Project 13: Durable Workflow Agent Runtime

Build a workflow-backed agent runtime that survives restarts, supports pauses, and records auditable transitions.

Quick Reference

Attribute	Value
Difficulty	Level 4: Expert
Time Estimate	16-28 hours
Language	TypeScript (alt: Python, Java)
Prerequisites	Projects 5, 6, 9
Key Topics	durable execution, retries, compensation, human gates

Learning Objectives

Model agent execution as explicit workflow states.
Separate deterministic state transitions from side effects.
Resume blocked workflows safely after outages/restarts.
Implement compensation for partial failure paths.

The Core Question You’re Answering

“How do you make long-running agents reliable when they can be interrupted at any point?”

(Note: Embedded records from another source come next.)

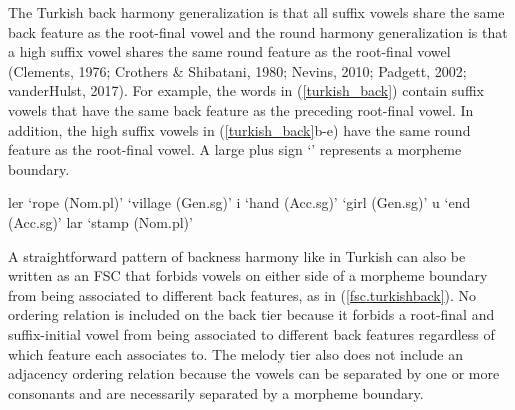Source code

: \documentclass[,doc,floatsintext]{apa6}
\theoremstyle{definition}
\theoremstyle{definition}
\theoremstyle{definition}
\theoremstyle{remark}
\begin{document}
The Turkish back harmony generalization is that all suffix vowels share
the same back feature as the root-final vowel and the round harmony
generalization is that a high suffix vowel shares the same round feature
as the root-final vowel (Clements, 1976; Crothers \& Shibatani, 1980;
Nevins, 2010; Padgett, 2002; vanderHulst, 2017). For example, the words
in (\ref{turkish_back}) contain suffix vowels that have the same back
feature as the preceding root-final vowel. In addition, the high suffix
vowels in (\ref{turkish_back}b-e) have the same round feature as the
root-final vowel. A large plus sign `\textipa{\LARGE+}' represents a
morpheme boundary.

\begin{exe}
\label{turkish_back} 
\begin{xlist}
  \ex {}ler `rope (Nom.pl)'
  \ex {} `village (Gen.sg)'
  \ex {}i   `hand (Acc.sg)'
  \ex {} `girl (Gen.sg)'
  \ex {}u  `end (Acc.sg)'
  \ex {}lar `stamp (Nom.pl)'
\end{xlist}
\end{exe}

A straightforward pattern of backness harmony like in Turkish can also
be written as an FSC that forbids vowels on either side of a morpheme
boundary from being associated to different back features, as in
(\ref{fsc.turkishback}). No ordering relation is included on the back
tier because it forbids a root-final and suffix-initial vowel from being
associated to different back features regardless of which feature each
associates to. The melody tier also does not include an adjacency
ordering relation because the vowels can be separated by one or more
consonants and are necessarily separated by a morpheme boundary.

\begin{exe}
\ex \label{fsc.turkishback}
\end{exe}
\end{document}
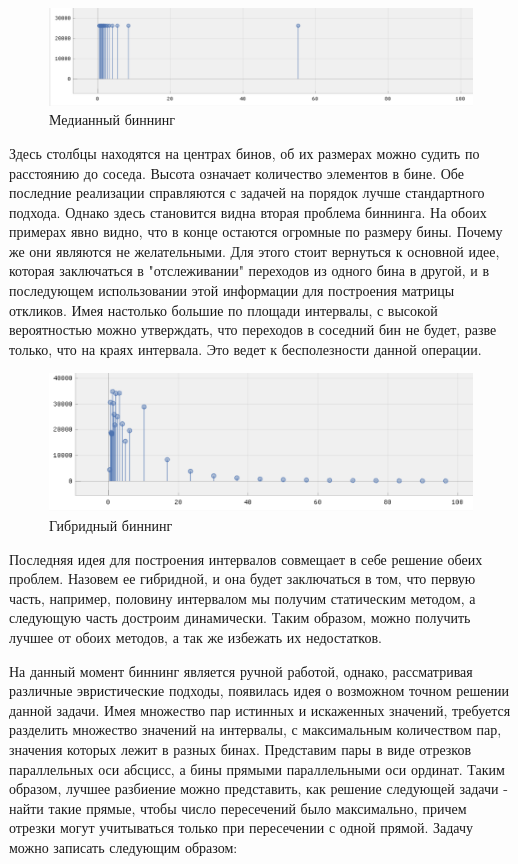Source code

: \documentclass[a4paper,12pt]{diplom}
\begin{document}
 \begin{figure}[h!]
   \centering
   \includegraphics[width=\linewidth]{images/rig_median_binning.png}
   \caption{Медианный биннинг}
 \end{figure}
 

Здесь столбцы находятся на центрах бинов, об их размерах можно судить по расстоянию до соседа. Высота означает количество элементов в бине. 
Обе последние реализации справляются с задачей на порядок лучше стандартного подхода. Однако здесь становится видна вторая проблема биннинга.
На обоих примерах явно видно, что в конце остаются огромные по размеру бины. Почему же они являются не желательными. Для этого стоит вернуться к основной 
идее, которая заключаться в "отслеживании" переходов из одного бина в другой, и в последующем использовании этой информации для построения матрицы 
откликов. Имея настолько большие по площади интервалы, с высокой вероятностью можно утверждать, что переходов в соседний бин не будет, разве только,
что на краях интервала. Это ведет к бесполезности данной операции.

\begin{figure}[h!]
   \centering
   \includegraphics[width=\linewidth]{images/hybrid_binningpng.png}
   \caption{Гибридный биннинг}
   \label{photo:hybrid_binning}
\end{figure}

Последняя идея для построения интервалов совмещает в себе решение обеих проблем. Назовем ее гибридной, и она будет заключаться в том, что 
первую часть, например, половину интервалом мы получим статическим методом, а следующую часть достроим динамически. Таким образом, можно получить 
лучшее от обоих методов, а так же избежать их недостатков.

На данный момент биннинг является ручной работой, однако, рассматривая различные эвристические подходы, появилась идея о возможном точном решении 
данной задачи. Имея множество пар истинных и искаженных значений, требуется разделить множество значений на интервалы, с максимальным количеством 
пар, значения которых лежит в разных бинах. Представим пары в виде отрезков параллельных оси абсцисс, а бины прямыми параллельными оси ординат. 
Таким образом, лучшее разбиение можно представить, как решение следующей задачи - найти такие прямые, чтобы число пересечений было максимально, 
причем отрезки могут учитываться только при пересечении с одной прямой. Задачу можно записать следующим образом:
\end{document}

Concepts You Must Understand First

Concept	Why It Matters	Where to Learn
Durable execution	Survive process/runtime failures	LangGraph docs
Compensation patterns	Recover from partial side effects	Workflow architecture references
Human pause/resume	Required for high-risk actions	Production approval workflow patterns

Theoretical Foundation

Goal -> Workflow Start -> Step N -> (Blocked?) -> Resume -> Complete

Durable workflows are state machines with persistence and deterministic replay.

Project Specification

What You’ll Build

A workflow engine integration that:

Encodes plan/act/observe as workflow nodes
Saves checkpoints after each state transition
Handles human approval waits
Replays failed runs for debugging

Functional Requirements

State transitions with persisted checkpoints
Retry policies per step type
Human approval wait/resume endpoint
Failure classification and compensation

Non-Functional Requirements

Deterministic replayable transitions
Idempotent side-effect adapters
Full transition history export

Real World Outcome

$ pnpm run p13 --goal "vendor onboarding review"
[workflow] id=wf_001 started
[step] docs_collect=ok
[step] policy_screen=blocked(manual approval)
[resume] approval_received
[step] final_decision=approved_with_controls
[artifact] onboarding_decision.json

Architecture Overview

Workflow Engine
  |- Planner Node
  |- Executor Node
  |- Policy Gate Node
  |- Approval Wait Node
  |- Finalizer Node

Implementation Guide

Phase 1: State Model

Define states, transitions, and persisted payload shapes.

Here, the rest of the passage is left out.